→ Problem:
Starting at the top of the entries below, print each line exactly until the line with "все еще остается" has been printed too.

→ Excerpted data:
--------------------------------------------------

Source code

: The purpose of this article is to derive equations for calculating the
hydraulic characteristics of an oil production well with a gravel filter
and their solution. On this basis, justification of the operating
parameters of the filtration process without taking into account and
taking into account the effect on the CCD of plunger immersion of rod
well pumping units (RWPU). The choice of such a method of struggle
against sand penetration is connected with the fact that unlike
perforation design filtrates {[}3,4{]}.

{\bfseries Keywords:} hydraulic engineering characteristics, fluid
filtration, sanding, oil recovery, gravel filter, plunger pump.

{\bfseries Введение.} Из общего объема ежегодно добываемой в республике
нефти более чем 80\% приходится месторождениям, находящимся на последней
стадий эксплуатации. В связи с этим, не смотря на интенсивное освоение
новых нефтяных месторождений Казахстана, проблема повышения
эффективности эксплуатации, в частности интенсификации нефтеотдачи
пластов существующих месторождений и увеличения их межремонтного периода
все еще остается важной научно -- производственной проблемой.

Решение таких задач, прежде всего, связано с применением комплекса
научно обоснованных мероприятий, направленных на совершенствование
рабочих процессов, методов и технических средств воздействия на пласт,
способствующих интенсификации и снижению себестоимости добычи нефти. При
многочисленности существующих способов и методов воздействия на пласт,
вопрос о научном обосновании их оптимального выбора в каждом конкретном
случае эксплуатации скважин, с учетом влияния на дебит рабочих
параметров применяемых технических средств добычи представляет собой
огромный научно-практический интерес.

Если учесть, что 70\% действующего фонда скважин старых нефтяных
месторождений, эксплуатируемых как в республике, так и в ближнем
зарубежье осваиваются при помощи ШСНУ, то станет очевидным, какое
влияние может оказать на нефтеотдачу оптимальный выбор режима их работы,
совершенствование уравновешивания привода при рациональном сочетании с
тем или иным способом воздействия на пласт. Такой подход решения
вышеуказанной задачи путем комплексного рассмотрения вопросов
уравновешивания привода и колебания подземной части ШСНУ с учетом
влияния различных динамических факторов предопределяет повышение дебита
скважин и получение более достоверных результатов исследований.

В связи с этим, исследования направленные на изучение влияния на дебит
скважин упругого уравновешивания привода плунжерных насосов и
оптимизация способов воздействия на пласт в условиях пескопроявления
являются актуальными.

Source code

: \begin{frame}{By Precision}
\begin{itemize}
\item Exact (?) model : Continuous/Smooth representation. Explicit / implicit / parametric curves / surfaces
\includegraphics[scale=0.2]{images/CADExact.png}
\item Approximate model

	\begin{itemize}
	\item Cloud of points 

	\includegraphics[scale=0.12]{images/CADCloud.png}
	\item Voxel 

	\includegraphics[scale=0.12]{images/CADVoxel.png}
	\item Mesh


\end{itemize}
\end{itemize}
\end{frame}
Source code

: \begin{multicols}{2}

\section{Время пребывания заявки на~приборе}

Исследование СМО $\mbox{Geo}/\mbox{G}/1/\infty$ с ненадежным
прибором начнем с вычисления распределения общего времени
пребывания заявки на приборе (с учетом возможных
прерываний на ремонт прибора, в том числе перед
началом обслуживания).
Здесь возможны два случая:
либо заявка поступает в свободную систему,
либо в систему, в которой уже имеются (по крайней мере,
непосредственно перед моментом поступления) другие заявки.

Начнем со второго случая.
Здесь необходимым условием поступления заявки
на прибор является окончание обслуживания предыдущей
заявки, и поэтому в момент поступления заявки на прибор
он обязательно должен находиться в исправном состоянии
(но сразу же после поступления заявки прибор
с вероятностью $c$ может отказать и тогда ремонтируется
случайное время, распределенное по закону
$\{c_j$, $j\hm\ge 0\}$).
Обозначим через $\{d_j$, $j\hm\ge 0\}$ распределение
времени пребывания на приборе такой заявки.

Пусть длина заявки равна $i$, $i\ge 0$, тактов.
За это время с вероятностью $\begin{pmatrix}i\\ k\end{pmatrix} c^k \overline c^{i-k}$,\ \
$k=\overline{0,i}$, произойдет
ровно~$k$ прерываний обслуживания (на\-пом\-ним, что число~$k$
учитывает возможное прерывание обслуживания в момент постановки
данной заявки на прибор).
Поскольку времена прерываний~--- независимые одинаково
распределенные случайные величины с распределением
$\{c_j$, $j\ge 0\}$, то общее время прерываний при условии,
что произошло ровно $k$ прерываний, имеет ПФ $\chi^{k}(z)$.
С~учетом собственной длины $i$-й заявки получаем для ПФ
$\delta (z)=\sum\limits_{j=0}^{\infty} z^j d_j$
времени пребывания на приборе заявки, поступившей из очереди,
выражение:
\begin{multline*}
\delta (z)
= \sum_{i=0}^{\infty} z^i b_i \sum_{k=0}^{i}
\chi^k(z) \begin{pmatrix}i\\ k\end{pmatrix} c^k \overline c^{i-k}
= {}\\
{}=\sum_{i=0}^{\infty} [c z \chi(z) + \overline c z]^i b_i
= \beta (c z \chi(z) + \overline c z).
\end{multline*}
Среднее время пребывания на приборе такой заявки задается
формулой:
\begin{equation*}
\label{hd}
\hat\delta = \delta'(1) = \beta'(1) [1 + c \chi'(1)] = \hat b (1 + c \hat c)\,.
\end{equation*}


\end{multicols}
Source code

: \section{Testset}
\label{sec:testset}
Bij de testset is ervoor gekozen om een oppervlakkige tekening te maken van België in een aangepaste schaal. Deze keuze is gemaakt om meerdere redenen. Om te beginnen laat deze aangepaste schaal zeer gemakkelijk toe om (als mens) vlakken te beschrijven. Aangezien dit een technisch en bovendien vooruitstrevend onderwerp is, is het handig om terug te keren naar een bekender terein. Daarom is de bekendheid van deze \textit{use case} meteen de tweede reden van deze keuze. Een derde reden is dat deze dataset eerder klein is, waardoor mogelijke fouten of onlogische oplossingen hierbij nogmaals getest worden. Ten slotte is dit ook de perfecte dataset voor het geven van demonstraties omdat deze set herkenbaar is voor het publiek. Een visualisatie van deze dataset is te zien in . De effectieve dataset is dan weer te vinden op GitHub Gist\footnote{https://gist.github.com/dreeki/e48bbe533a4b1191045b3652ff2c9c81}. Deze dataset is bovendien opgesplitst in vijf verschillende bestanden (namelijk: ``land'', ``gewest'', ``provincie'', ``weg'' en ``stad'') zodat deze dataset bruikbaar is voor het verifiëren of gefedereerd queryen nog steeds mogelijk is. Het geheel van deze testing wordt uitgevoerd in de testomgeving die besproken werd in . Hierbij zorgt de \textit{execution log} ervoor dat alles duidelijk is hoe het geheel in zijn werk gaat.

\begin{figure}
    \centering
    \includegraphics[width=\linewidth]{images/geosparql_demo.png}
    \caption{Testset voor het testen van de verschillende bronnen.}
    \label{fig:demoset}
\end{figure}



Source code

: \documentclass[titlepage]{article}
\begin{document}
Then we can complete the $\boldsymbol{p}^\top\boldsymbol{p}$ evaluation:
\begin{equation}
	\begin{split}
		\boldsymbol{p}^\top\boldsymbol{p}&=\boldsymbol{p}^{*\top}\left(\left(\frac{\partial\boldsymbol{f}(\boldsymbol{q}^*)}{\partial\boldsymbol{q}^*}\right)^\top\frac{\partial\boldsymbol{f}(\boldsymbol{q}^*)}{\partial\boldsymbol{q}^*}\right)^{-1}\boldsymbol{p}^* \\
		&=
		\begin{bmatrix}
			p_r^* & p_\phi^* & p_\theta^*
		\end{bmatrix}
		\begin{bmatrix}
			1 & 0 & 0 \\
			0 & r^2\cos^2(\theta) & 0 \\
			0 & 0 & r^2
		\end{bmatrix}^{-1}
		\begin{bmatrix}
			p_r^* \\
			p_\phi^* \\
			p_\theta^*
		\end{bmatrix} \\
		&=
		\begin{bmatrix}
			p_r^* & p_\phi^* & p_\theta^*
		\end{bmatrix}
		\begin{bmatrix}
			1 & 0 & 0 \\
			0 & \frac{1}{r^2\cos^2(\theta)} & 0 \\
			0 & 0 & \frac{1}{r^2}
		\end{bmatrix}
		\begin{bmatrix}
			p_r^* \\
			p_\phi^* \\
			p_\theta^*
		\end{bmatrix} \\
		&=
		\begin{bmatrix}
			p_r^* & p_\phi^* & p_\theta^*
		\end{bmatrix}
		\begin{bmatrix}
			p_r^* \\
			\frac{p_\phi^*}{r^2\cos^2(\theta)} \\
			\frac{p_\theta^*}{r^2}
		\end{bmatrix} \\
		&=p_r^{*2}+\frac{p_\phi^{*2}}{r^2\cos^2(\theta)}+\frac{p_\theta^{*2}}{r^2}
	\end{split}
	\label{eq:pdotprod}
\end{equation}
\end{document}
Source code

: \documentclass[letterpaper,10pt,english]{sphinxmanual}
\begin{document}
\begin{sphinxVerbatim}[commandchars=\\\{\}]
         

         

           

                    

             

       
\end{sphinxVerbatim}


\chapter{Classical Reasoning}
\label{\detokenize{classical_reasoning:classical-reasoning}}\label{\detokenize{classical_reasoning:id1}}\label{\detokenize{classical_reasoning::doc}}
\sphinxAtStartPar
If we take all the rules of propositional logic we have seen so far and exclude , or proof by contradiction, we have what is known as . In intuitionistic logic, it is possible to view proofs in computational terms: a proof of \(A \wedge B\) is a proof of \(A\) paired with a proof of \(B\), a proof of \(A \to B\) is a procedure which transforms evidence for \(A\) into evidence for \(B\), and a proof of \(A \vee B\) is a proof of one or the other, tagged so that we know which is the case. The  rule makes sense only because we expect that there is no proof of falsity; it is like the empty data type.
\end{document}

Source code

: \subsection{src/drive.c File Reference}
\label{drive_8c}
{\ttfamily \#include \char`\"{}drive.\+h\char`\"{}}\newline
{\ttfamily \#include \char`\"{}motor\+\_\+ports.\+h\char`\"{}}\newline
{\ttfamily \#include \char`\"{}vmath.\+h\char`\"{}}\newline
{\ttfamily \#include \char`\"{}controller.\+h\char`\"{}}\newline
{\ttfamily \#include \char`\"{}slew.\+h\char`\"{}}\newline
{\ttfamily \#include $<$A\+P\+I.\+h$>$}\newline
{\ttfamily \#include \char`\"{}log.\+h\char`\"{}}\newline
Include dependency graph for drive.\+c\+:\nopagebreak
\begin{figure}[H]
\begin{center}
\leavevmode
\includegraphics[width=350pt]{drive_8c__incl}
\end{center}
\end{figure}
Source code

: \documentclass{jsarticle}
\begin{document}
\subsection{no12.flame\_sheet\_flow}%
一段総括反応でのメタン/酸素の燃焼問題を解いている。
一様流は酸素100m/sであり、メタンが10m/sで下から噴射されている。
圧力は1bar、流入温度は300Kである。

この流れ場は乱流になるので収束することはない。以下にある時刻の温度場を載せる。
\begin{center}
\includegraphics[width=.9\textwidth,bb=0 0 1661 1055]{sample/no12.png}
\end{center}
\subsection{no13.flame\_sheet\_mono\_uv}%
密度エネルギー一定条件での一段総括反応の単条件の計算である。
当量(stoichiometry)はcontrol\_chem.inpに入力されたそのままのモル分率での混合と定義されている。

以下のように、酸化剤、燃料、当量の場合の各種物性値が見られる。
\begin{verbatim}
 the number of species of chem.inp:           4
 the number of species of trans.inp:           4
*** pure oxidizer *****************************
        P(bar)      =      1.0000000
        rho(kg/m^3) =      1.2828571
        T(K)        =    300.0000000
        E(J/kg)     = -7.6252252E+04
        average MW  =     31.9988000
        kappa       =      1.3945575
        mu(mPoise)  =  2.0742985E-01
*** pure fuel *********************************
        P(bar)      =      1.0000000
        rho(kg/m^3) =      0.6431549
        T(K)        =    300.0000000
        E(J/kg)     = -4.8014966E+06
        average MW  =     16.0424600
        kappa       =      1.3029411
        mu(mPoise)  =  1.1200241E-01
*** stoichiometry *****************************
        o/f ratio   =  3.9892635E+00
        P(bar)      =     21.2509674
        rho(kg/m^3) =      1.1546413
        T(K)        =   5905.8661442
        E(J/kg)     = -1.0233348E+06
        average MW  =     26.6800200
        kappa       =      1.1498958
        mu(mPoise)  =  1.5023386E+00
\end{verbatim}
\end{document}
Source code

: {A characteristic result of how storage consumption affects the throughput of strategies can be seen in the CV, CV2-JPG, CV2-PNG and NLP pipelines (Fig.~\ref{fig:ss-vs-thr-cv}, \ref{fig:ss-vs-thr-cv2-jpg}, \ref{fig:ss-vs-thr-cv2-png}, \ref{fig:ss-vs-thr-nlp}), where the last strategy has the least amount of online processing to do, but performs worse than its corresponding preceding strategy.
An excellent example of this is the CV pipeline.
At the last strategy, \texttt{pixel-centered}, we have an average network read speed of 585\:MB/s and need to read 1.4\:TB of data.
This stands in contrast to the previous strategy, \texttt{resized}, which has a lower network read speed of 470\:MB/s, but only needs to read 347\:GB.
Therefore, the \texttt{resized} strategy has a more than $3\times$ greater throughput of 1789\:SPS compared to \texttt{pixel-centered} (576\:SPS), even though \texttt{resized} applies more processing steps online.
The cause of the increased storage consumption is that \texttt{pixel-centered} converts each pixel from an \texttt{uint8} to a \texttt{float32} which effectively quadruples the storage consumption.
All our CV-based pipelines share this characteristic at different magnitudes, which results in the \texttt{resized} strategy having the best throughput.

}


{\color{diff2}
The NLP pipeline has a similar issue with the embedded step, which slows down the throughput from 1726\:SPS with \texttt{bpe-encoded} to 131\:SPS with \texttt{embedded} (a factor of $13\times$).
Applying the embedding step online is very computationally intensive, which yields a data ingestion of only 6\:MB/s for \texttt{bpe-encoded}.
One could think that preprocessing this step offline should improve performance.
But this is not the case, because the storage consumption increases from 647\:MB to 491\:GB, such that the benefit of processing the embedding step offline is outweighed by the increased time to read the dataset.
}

--------------------------------------------------

→ Written reply:
Source code

: The purpose of this article is to derive equations for calculating the
hydraulic characteristics of an oil production well with a gravel filter
and their solution. On this basis, justification of the operating
parameters of the filtration process without taking into account and
taking into account the effect on the CCD of plunger immersion of rod
well pumping units (RWPU). The choice of such a method of struggle
against sand penetration is connected with the fact that unlike
perforation design filtrates {[}3,4{]}.

{\bfseries Keywords:} hydraulic engineering characteristics, fluid
filtration, sanding, oil recovery, gravel filter, plunger pump.

{\bfseries Введение.} Из общего объема ежегодно добываемой в республике
нефти более чем 80\% приходится месторождениям, находящимся на последней
стадий эксплуатации. В связи с этим, не смотря на интенсивное освоение
новых нефтяных месторождений Казахстана, проблема повышения
эффективности эксплуатации, в частности интенсификации нефтеотдачи
пластов существующих месторождений и увеличения их межремонтного периода
все еще остается важной научно -- производственной проблемой.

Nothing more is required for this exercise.